= Safety confirmation =

A Safety confirmation system is a way of determining each day whether someone who lives alone is safe. All the person has to do is to press, before a time agreed with him or her, an 'I am okay' button on a special landline or mobile phone handset that can also be used normally to make calls. The button-press is transmitted to a monitoring centre and managed automatically. A follow-up system is initiated if a user fails to confirm that they are okay. If the button is not pressed by the agreed time it can be taken as a passive request for contact.

By the application of 'lean' design, the process of Safety Confirmation is conceptually simple, especially for people who use it but, as it has to be highly dependable and work reliably over different providers' phone networks, the technology that runs it is complex.

Safety confirmation was invented and brought to market by James Batchelor (May 28, 1977, Yorkshire, England), a British technology entrepreneur and inventor who created it when he spotted the shortcomings of the predominant paradigm of personal safety alarms (also known as: community alarms; pendant alarms; autodialer alarms; medical alerts or personal emergency response systems (PERS)) after his grandmother fell.

Conventionally, people who may be prone to falling or medical emergencies are provided with a button to press if they need help, which raises a call to a monitoring centre (as in the famous US TV advertisement "Help, I've Fallen and I Can't Get up"). A study reported in 2010 found that only 8% of people with pendant alarms wore them at all times and that two-thirds had never used them.
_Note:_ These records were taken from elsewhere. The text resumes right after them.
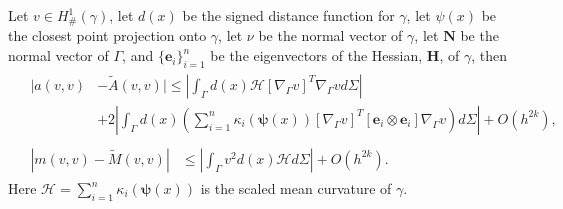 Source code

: \documentclass{siamart0516}
\newcommand{\N}{\mathbf{N}}
\numberwithin{equation}{section}
\numberwithin{theorem}{section}
\numberwithin{figure}{section}
\begin{document}
\begin{lemma}
Let $v\in H_\#^1(\gamma)$, let $d(x)$ be the signed distance function for $\gamma$, let $\psi(x)$ be the closest point projection onto $\gamma$, let $\nu$ be the normal vector of $\gamma$, let $\N$ be the normal vector of $\Gamma$, and $\{\mathbf{e}_i\}_{i=1}^n$ be the eigenvectors of the Hessian, $\mathbf{H}$, of $\gamma$, then 	
\begin{align}
&\begin{aligned}
|a(v,v)& -\widetilde{A}(v,v)| \leq
\left|\int_{\Gamma}d(x)\mathcal{H}\left[\nabla_{\Gamma}v\right]^T\nabla_\Gamma v d\Sigma\right|\\
&+2\left|\int_{\Gamma}d(x)\left(\sum_{i=1}^n\kappa_i(\mathbf{\psi}(x))\left[\nabla_{\Gamma}v\right]^T\left[ \mathbf{e}_i\otimes\mathbf{e}_i 
\right]\nabla_\Gamma v \right)d\Sigma\right| + O(h^{2k}),
\label{StiffBound}	
\end{aligned}
\\
&\begin{aligned}
\left|m(v,v)-\widetilde{M}(v,v)\right|&\leq\left|\int_{\Gamma}v^2d(x)\mathcal{H}d\Sigma \right|+ O(h^{2k}).
\label{massbound}
\end{aligned}
\end{align}
Here $\mathcal{H} = \sum_{i=1}^n\kappa_i(\mathbf{\psi}(x))$ is the scaled mean curvature of $\gamma$.
\end{lemma}	
\end{document}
By reversing the conventional paradigm safety confirmation provides reassurance for carers and avoids the situation where a person with a conventional alarm system is unable or unwilling to use it. The supplier reports that sudden changes in a daily pattern of the 'I am OK' button presses can be indicative of changes in general well being and, as the system is so simple to use, it functions as a cognitive test with deteriorating performance indicating that the user is developing further needs.

Safety confirmation systems have been on sale in the UK since at least 2005 and is used by local councils as part of their preventative telecare strategy.